I logged onto Facebook recently to find this message from my friend and former boss from my radio marketing days:
Um… no. I did not sleep with Peter Frampton. And if I were to sleep with an aging rock star, it certainly wouldn’t be one who starred in the worst rock opera ever made.
I said as much to Jeff.
That said, Peter Frampton and I did share a fateful encounter involving pizza. And it’s a pretty awesome story. One that really needs to be shared with as many people as possible. And who am I to deny the people what they need?
It was the summer of 1994. I’d returned home following my freshman year of college and was working as a hostess at Dakota’s, a trendy country-western bar in Innsbrook, Richmond’s trendy mixed-use urban center located in the ultra-trendy West End.
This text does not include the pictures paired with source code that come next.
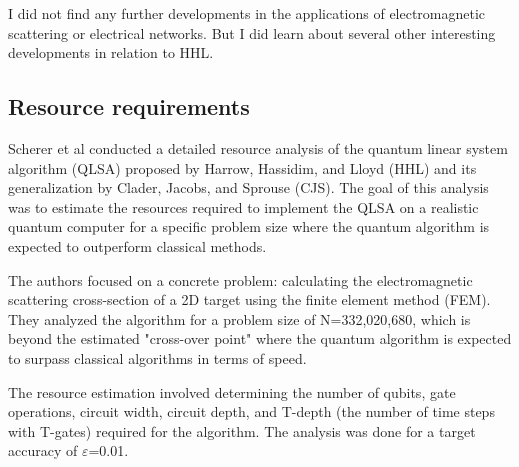 \documentclass[12pt]{extarticle}
\begin{document}
I did not find any further developments in the applications of electromagnetic scattering or electrical networks.
But I did learn about several other interesting developments in relation to HHL.


\subsection{Resource requirements}


Scherer et al\cite{scherer2017concrete} conducted a detailed resource analysis of the quantum linear system algorithm (QLSA) proposed by Harrow, Hassidim, and Lloyd (HHL) and its generalization by Clader, Jacobs, and Sprouse (CJS).
The goal of this analysis was to estimate the resources required to implement the QLSA on a realistic quantum computer for a specific problem size where the quantum algorithm is expected to outperform classical methods.

The authors focused on a concrete problem: calculating the electromagnetic scattering cross-section of a 2D target using the finite element method (FEM). They analyzed the algorithm for a problem size of N=332,020,680, which is beyond the estimated "cross-over point" where the quantum algorithm is expected to surpass classical algorithms in terms of speed.

The resource estimation involved determining the number of qubits, gate operations, circuit width, circuit depth, and T-depth
(the number of time steps with T-gates) required for the algorithm. The analysis was done for a target accuracy of $\varepsilon$=0.01.
\end{document}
Innsbrook hosts a popular summer evening concert series called Innsbrook After Hours, which draws such classic acts as Chicago, Men At Work, and Lynyrd Skynyrd. And in the summer of 1994, Peter Frampton was on the line-up.
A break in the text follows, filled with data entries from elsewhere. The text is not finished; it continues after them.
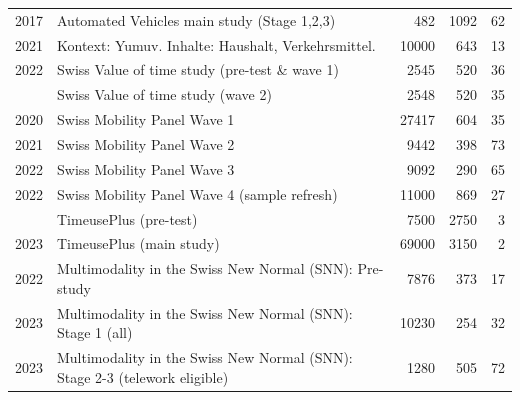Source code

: \documentclass[a4paper]{article}\usepackage[]{graphicx}\usepackage[]{xcolor}
\begin{document}
\begin{landscape}
\begin{longtable}[t]{rlrrr}
2017 & Automated Vehicles main study (Stage 1,2,3) & 482 & 1092 & 62\\
2021 & Kontext: Yumuv. Inhalte: Haushalt, Verkehrsmittel. & 10000 & 643 & 13\\
2022 & Swiss Value of time study (pre-test \& wave 1) & 2545 & 520 & 36\\
\addlinespace
2022 & Swiss Value of time study (wave 2) & 2548 & 520 & 35\\
2020 & Swiss Mobility Panel Wave 1 & 27417 & 604 & 35\\
2021 & Swiss Mobility Panel Wave 2 & 9442 & 398 & 73\\
2022 & Swiss Mobility Panel Wave 3 & 9092 & 290 & 65\\
2022 & Swiss Mobility Panel Wave 4 (sample refresh) & 11000 & 869 & 27\\
\addlinespace
2022 & TimeusePlus (pre-test) & 7500 & 2750 & 3\\
2023 & TimeusePlus (main study) & 69000 & 3150 & 2\\
2022 & Multimodality in the Swiss New Normal (SNN): Pre-study & 7876 & 373 & 17\\
2023 & Multimodality in the Swiss New Normal (SNN): Stage 1 (all) & 10230 & 254 & 32\\
2023 & Multimodality in the Swiss New Normal (SNN): Stage 2-3 (telework eligible) & 1280 & 505 & 72\\*
\end{longtable}
\end{landscape}
\end{document}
Concert nights were downright crazy at Dakota’s. As the first line of defense against a sea of drunken patrons looking to satisfy their munchies, I rarely had time to even notice who was playing Innsbrook After Hours, much less become starstruck by the [slightly washed-up] celebrities in my midst. I mainly just wanted to make it to 10pm, when the kitchen closed and the crowds thinned out as patrons moved on to the restaurant’s club to hilariously try their hand at line-dancing.
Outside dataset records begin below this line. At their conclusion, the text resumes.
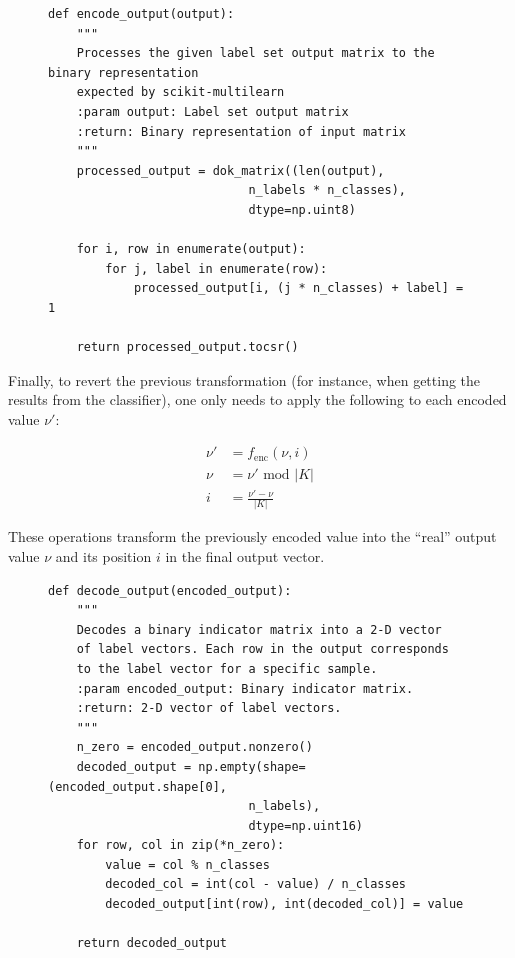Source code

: \documentclass{kthreport}
\theoremstyle{definition}
\begin{document}
\begin{figure}[thb]
	\begin{lstlisting}[style=MyPython, caption={Encoding function in Python. This function both transforms the given output label matrix using $f_{\text{enc}}$ and encodes the result into a binary indicator matrix.}]
def encode_output(output):
	"""
	Processes the given label set output matrix to the binary representation
	expected by scikit-multilearn
	:param output: Label set output matrix
	:return: Binary representation of input matrix
	"""
	processed_output = dok_matrix((len(output), 
							n_labels * n_classes), 
							dtype=np.uint8)
	
	for i, row in enumerate(output):
		for j, label in enumerate(row):
			processed_output[i, (j * n_classes) + label] = 1
	
	return processed_output.tocsr()
		\end{lstlisting}
\end{figure}

Finally, to revert the previous transformation (for instance, when getting the results from the classifier), one only needs to apply the following to each encoded value $\nu'$:

\begin{align}
    \nu' &= f_{\text{enc}}(\nu, i)\\
    \nu &= \nu' \text{ mod } |K|\\
    i &= \frac{\nu' - \nu}{|K|}
\end{align}


These operations transform the previously encoded value into the ``real'' output value $\nu$ and its position $i$ in the final output vector.

\begin{figure}
	\begin{lstlisting}[style=MyPython, caption={Decoding function in Python, which takes a binary indicator matrix and extracts and decodes the encoded values within into the original data format.}, label={lst:decode}]
def decode_output(encoded_output):
	"""
	Decodes a binary indicator matrix into a 2-D vector 
	of label vectors. Each row in the output corresponds 
	to the label vector for a specific sample.
	:param encoded_output: Binary indicator matrix.
	:return: 2-D vector of label vectors.
	"""
	n_zero = encoded_output.nonzero()
	decoded_output = np.empty(shape=(encoded_output.shape[0],
							n_labels),
							dtype=np.uint16)
	for row, col in zip(*n_zero):
		value = col % n_classes
		decoded_col = int(col - value) / n_classes
		decoded_output[int(row), int(decoded_col)] = value
	
	return decoded_output
	\end{lstlisting}
\end{figure}
\end{document}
On this particular night, I was sitting on my hostess stool at approximately 10:30 p.m. catching my breath after the evening rush, when the phone rang.
“Hi, I’m staying at the hotel next door and I’d like to place a to-go order for a pizza,” said a gentle male voice in response to my greeting.
As hostess, one of my duties was to take and deliver to-go orders for guests staying at the AmeriSuites hotel across the plaza. It was like room service, only with better food.
Alas, in this case, my hands were tied.
“I’m sorry, sir. Our kitchen closed 30 minutes ago.”
“So, you can’t make a pizza?”
“I’m afraid not, sir.”
“Not even for Peter Frampton?”
That’s right. Peter Frampton name-dropped on me… USING HIS OWN NAME.
And in most cases, it would have worked. But unfortunately for a tired and hungry Peter Frampton, on this night he was speaking to a self-centered 19-year-old non-classic rock fan who had no idea that he was a world-class guitarist and rock god who had sold millions of albums worldwide, and that he – not Big Mountain – was the original recording artist of “Baby, I Love Your Way.”
All I knew was that Peter Frampton was a guy who’d apparently had some hits back in the 70′s. And that our kitchen was closed.
So, I simply said, “I’m really very sorry, sir.”
Leading Peter Frampton to rather dejectedly respond, “Okay. Thank you.”
Hindsight being 20/20, of course, I have to cringe a little when I think back on that night. For in the infinite wisdom, maturity, and empathy I’ve gained over the last 16 years, I now recognize that, at the very least, I should have asked my manager if we could make an exception for Peter Frampton. Not because he was a celebrity, but because he had just spent hours performing in front of a crowd of thousands and was no doubt bushed.
Then again, I doubt my naive slight amounted to much more than a blip on the radar of the rock legend’s otherwise illustrious career. Even if Jim swears it’s what led him to do Geico commercials.
Besides, it made my one brush with celebrity that much more interesting. After all, I can now say that I once denied Peter Frampton a pizza.
Have you ever had a celebrity encounter (or non-encounter, as the case may be)?